====== THE DATA

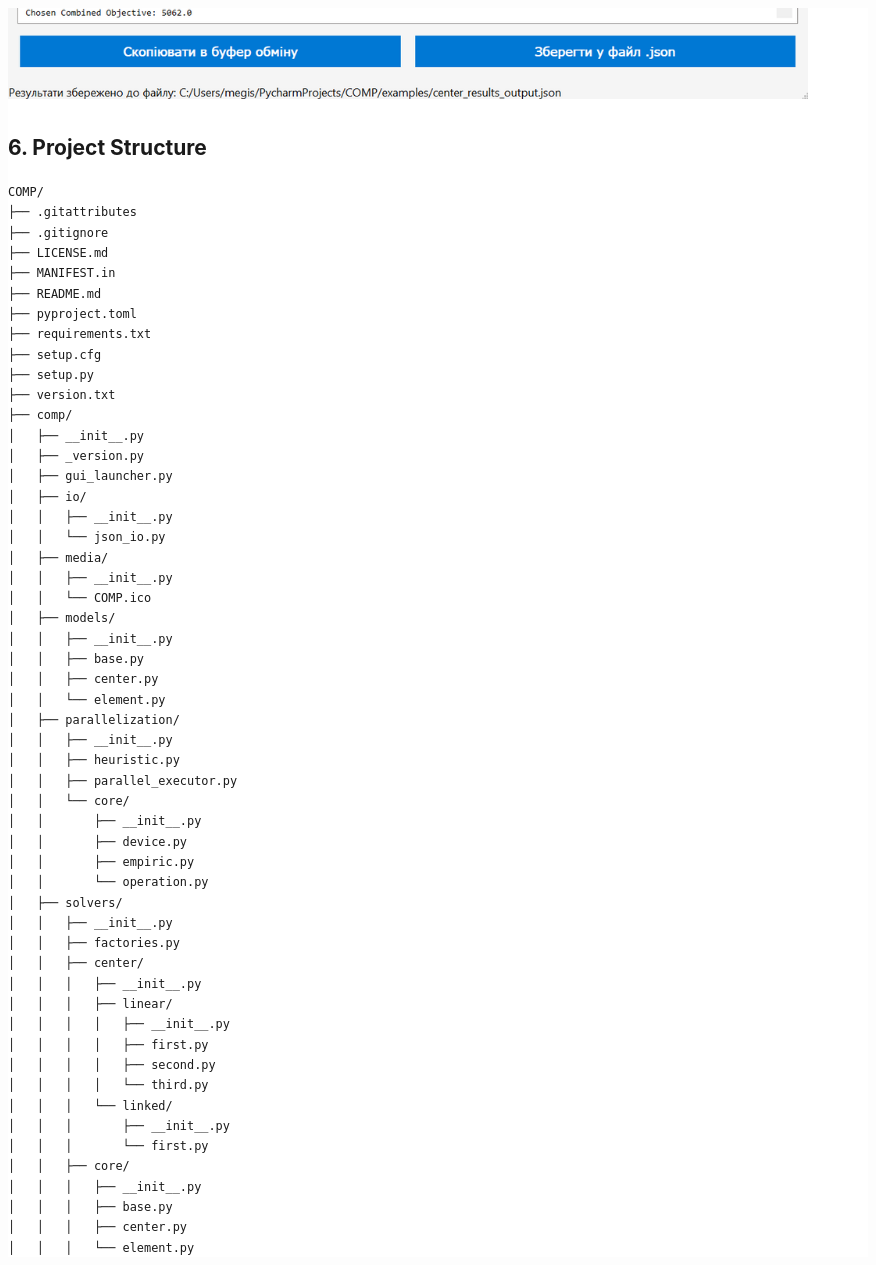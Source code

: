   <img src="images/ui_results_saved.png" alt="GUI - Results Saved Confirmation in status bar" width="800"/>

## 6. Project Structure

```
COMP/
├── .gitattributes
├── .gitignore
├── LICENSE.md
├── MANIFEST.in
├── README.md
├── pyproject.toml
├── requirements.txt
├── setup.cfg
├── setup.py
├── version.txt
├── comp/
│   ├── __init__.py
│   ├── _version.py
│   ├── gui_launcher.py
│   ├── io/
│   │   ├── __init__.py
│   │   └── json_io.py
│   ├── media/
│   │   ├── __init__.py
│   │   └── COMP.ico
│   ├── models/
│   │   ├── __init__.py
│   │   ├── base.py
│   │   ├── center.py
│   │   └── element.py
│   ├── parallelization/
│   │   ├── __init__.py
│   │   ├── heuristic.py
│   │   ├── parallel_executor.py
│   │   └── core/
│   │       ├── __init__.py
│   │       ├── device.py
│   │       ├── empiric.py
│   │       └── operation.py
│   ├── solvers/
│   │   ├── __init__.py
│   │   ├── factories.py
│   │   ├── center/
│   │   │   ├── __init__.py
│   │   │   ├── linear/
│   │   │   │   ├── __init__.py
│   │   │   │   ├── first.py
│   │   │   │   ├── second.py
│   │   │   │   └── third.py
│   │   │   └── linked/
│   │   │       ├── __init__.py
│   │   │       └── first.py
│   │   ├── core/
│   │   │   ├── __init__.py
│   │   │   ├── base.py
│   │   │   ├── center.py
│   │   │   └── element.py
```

============
====== THE DATA

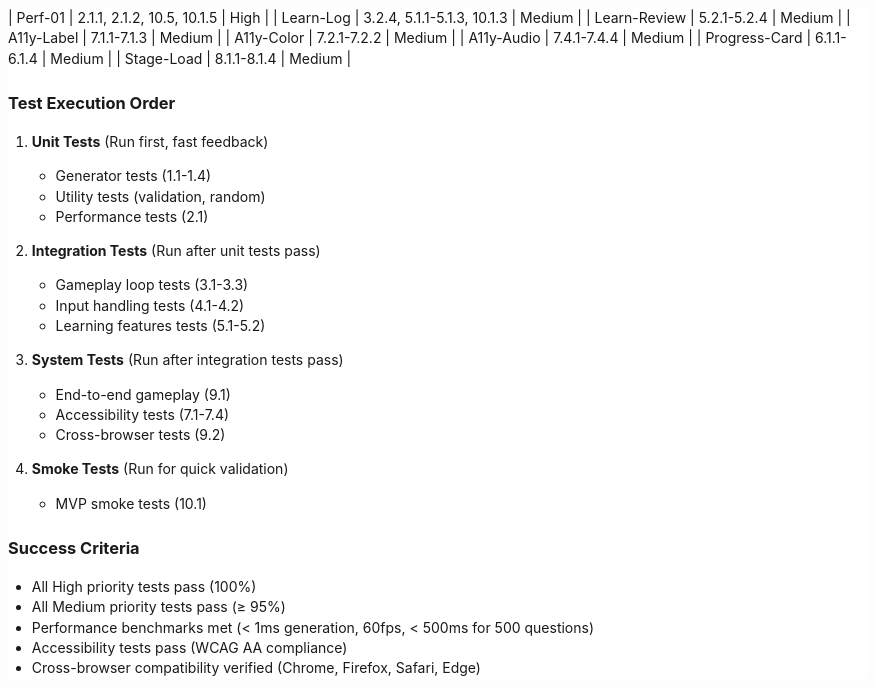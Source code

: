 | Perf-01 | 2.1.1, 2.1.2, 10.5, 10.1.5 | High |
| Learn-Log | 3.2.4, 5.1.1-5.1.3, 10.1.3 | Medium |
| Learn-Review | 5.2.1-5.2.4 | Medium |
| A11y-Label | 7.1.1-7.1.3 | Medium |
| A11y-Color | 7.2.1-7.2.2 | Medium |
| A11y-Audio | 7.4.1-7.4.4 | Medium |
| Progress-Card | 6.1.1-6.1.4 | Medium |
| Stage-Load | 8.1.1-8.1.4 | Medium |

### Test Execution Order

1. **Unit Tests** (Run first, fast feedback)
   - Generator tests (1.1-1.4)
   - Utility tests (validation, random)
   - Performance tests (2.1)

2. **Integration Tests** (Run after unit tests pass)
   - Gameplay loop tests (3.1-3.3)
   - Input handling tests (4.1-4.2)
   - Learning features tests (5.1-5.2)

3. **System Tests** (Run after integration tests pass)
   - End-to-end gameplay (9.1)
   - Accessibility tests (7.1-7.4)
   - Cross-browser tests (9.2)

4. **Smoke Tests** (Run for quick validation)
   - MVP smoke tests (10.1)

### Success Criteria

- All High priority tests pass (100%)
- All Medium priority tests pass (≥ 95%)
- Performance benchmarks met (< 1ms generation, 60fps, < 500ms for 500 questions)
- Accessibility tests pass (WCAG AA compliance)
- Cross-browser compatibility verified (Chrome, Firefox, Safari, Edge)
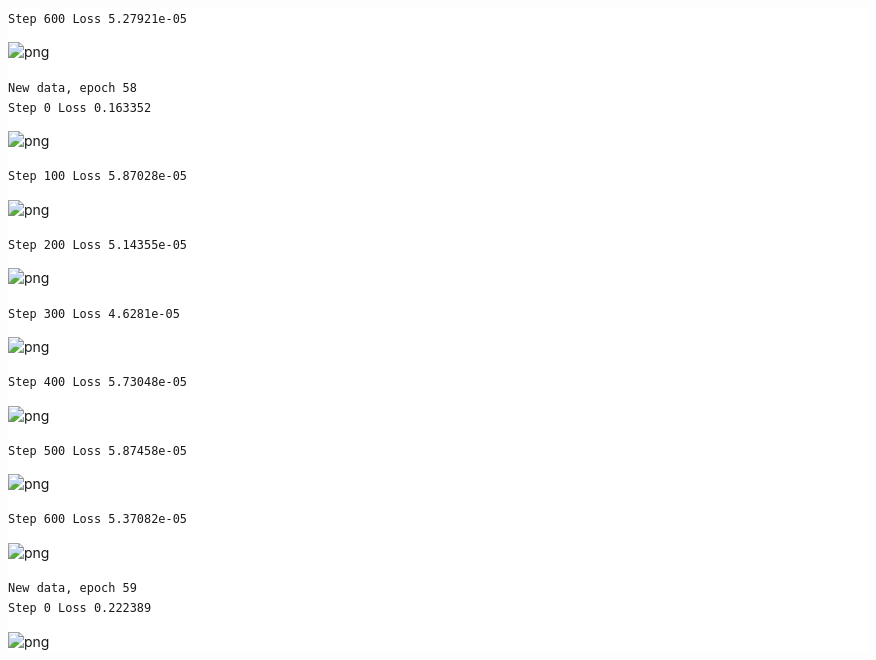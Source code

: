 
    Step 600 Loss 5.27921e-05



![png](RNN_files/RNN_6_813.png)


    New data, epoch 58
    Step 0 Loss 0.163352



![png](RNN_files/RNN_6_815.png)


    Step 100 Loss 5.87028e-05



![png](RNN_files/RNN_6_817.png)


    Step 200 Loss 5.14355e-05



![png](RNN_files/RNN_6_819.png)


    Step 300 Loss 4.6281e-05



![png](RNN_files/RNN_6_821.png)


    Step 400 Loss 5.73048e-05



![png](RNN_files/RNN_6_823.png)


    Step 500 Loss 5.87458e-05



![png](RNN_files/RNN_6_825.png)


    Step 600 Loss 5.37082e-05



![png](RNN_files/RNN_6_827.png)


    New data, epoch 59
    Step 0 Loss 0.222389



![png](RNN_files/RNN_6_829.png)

============

*WORK TO BE COMPLETED*:
All of the lines above that carry the string "Loss" need to be found and copied.

*SOLVED EXERCISE*:
    Step 600 Loss 5.27921e-05
    Step 0 Loss 0.163352
    Step 100 Loss 5.87028e-05
    Step 200 Loss 5.14355e-05
    Step 300 Loss 4.6281e-05
    Step 400 Loss 5.73048e-05
    Step 500 Loss 5.87458e-05
    Step 600 Loss 5.37082e-05
    Step 0 Loss 0.222389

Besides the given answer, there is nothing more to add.